Some of the writing is superb - Chapter 16 'Labour, Food and Genocide', for example, is a master class in dialectical history writing.

Starting the war itself was a gamble inspired by the growing arms race with France, Britain and America. Combined, the Allies were out-spending Germany yet they could better afford it as it represented a much smaller percentage of their overall earnings. The Germans were operating at the maximum armaments productive capacity through the 1930s and achieved brief superiority over Allies in only some areas, ie the Luftwaffe. The gamble in 1939 was based upon the perception of a very brief window of opportunity for a quick victory before the Allies started out-gunning Germany. That window closed quickly.... Regardless of popular myth, the Nazis were never short ingenuity. Yet even with millions of slave labourers (to propel Speers alleged “armaments miracle”) they could not build what they wanted for lack of steel and oil. Spikes in output in one industry came at the expense of another from where the raw materials were diverted. The German Navy & domestic consumption suffered. In the end the numbers never stacked up. They simply could not get access to the quantity of resources that the combined American, British & Soviet economies had. Even if money was no object this mattered little.

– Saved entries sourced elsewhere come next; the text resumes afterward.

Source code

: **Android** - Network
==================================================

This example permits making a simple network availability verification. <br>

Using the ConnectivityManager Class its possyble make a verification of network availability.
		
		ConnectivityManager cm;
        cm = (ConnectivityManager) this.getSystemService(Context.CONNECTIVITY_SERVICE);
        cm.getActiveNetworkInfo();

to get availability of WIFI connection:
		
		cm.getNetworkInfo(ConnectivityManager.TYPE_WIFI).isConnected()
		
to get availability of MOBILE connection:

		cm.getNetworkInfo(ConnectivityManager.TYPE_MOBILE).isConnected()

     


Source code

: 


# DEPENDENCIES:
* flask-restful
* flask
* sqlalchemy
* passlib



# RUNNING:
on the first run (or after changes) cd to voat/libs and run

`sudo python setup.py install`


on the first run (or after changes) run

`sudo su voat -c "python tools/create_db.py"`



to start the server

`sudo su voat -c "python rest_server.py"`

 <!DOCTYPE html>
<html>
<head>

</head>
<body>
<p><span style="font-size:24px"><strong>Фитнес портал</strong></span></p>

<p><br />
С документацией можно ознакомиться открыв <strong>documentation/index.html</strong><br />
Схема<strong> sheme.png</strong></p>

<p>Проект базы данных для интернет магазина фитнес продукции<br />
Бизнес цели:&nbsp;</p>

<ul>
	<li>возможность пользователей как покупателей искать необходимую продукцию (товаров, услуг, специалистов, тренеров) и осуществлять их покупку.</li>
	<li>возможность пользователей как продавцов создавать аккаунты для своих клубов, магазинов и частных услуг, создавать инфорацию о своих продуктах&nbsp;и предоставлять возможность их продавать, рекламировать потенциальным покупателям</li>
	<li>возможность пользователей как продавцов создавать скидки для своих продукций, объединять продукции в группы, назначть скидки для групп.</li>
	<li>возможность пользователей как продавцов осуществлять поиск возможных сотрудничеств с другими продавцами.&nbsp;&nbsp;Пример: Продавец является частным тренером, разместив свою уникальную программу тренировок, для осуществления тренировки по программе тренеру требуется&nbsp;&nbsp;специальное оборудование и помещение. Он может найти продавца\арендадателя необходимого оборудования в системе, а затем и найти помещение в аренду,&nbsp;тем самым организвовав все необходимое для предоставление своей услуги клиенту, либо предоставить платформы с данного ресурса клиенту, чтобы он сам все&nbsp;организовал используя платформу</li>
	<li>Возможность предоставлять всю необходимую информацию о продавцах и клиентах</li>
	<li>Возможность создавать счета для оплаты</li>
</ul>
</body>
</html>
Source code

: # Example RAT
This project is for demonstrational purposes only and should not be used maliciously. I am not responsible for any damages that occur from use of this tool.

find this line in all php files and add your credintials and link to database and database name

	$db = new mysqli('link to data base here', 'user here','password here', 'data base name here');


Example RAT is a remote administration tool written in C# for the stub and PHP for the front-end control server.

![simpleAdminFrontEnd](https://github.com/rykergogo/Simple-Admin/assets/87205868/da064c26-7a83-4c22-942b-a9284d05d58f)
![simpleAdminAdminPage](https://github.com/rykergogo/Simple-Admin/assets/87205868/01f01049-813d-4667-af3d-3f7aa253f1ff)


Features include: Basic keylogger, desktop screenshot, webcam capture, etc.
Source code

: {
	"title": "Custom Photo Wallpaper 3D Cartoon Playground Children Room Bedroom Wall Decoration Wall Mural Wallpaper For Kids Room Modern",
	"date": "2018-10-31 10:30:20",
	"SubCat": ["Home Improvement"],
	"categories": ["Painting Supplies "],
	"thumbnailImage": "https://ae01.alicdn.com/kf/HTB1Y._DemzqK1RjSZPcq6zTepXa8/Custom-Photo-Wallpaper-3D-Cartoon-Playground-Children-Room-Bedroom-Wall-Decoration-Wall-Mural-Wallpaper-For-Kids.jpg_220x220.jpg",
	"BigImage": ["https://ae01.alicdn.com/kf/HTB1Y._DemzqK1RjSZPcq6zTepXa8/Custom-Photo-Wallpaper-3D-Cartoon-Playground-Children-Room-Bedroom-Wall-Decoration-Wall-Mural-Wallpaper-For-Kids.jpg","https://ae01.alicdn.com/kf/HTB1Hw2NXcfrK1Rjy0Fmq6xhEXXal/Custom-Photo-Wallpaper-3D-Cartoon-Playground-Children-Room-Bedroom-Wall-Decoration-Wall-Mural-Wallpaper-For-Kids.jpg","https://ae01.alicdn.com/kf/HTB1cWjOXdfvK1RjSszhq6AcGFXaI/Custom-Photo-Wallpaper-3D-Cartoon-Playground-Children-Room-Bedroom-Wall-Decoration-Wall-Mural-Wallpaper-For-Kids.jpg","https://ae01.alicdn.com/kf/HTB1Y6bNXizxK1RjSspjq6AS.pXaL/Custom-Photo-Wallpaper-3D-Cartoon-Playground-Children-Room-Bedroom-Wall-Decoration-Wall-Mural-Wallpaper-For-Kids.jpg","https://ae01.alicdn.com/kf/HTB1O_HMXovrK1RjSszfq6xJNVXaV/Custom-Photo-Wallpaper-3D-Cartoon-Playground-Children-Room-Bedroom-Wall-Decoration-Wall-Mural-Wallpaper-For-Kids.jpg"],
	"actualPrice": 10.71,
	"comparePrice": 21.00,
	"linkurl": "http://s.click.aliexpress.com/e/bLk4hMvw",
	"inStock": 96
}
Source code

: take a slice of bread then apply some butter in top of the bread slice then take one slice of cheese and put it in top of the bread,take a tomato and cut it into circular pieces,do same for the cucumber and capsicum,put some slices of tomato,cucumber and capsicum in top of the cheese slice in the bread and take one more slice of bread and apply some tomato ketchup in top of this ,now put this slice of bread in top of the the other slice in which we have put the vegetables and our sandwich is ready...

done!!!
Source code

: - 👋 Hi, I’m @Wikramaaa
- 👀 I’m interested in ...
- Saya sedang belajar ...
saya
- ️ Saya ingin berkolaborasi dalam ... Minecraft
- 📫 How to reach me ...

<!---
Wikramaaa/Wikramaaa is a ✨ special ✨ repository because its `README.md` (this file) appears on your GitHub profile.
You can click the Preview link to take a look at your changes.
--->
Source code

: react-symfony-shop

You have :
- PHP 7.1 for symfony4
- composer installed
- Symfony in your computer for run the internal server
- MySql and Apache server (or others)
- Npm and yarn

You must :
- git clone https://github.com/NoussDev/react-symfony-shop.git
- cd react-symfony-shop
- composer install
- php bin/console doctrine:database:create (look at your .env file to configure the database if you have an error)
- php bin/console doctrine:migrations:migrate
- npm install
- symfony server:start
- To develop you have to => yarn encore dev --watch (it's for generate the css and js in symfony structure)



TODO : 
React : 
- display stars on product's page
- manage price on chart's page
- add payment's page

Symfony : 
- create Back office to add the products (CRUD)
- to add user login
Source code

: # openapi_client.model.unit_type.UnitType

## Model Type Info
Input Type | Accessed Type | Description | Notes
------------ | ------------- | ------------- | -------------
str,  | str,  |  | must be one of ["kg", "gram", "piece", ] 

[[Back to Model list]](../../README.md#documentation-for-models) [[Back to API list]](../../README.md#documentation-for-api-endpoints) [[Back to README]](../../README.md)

The author casts himself as a revisionist historian yet his revelations are far from shocking (IF you understand them - since they are somewhat esoteric). Still, he does reveal many interesting facts as he goes back to look at real statistics rather that self-serving post-war memoirs. For example the popular myth about the lack of women in industry: Germany always had a higher percentage of women in the workplace than the Allies. He also reveals the crushing economic logic behind the “Hunger Plan” that was to wipe out millions of lives without needing a single person to step inside a gas chamber. Nazi Germany was never run for the benefits if its people. It was quickly converted to a war economy until its inevitable destruction. This re-interpretation, through the eyes of an economist, is quite revealing. Lessons for today?

It can resort to statistical dryness at times but that shouldn’t distract from the fact it is one of the best books ever written on the Nazis.